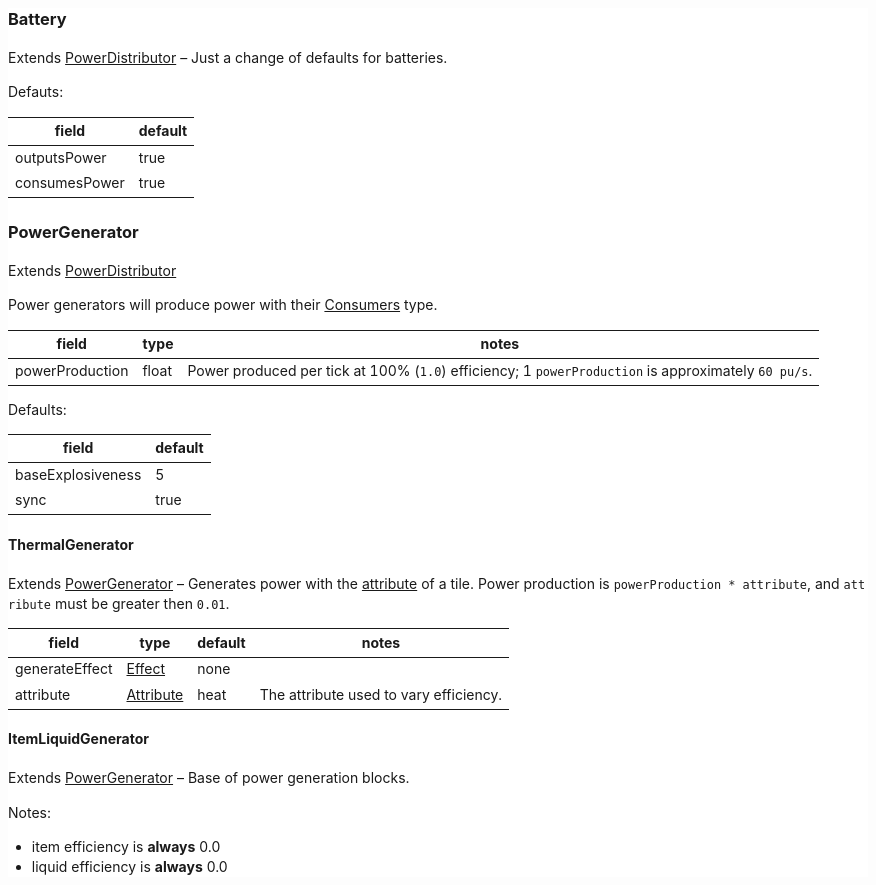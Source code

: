 

### Battery

Extends [PowerDistributor](#powerdistributor) &#x2013; Just a change of defaults for batteries.

Defauts:

|field|default|
|---|---|
|outputsPower|true|
|consumesPower|true|



### PowerGenerator

Extends [PowerDistributor](#powerdistributor)

Power generators will produce power with their [Consumers](#consumers) type.

|field|type|notes|
|---|---|---|
|powerProduction|float|Power produced per tick at 100% (`1.0`) efficiency; 1 `powerProduction` is approximately `60 pu/s`.|

Defaults:

|field|default|
|---|---|
|baseExplosiveness|5|
|sync|true|



#### ThermalGenerator

Extends [PowerGenerator](#powergenerator) &#x2013; Generates power with the [attribute](#attributes) of a tile. Power production is `powerProduction * attribute`, and `attribute` must be greater then `0.01`.

|field|type|default|notes|
|---|---|---|---|
|generateEffect|[Effect](#effect)|none|&#xa0;|
|attribute|[Attribute](#attribute)|heat|The attribute used to vary efficiency.|



#### ItemLiquidGenerator

Extends [PowerGenerator](#powergenerator) &#x2013; Base of power generation blocks.

Notes:

-   item efficiency is **always** 0.0
-   liquid efficiency is **always** 0.0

▶ Work order
Copy every line of the material in which the word "efficiency" occurs.

▶ Solution to this task
|powerProduction|float|Power produced per tick at 100% (`1.0`) efficiency; 1 `powerProduction` is approximately `60 pu/s`.|
|attribute|[Attribute](#attribute)|heat|The attribute used to vary efficiency.|
-   item efficiency is **always** 0.0
-   liquid efficiency is **always** 0.0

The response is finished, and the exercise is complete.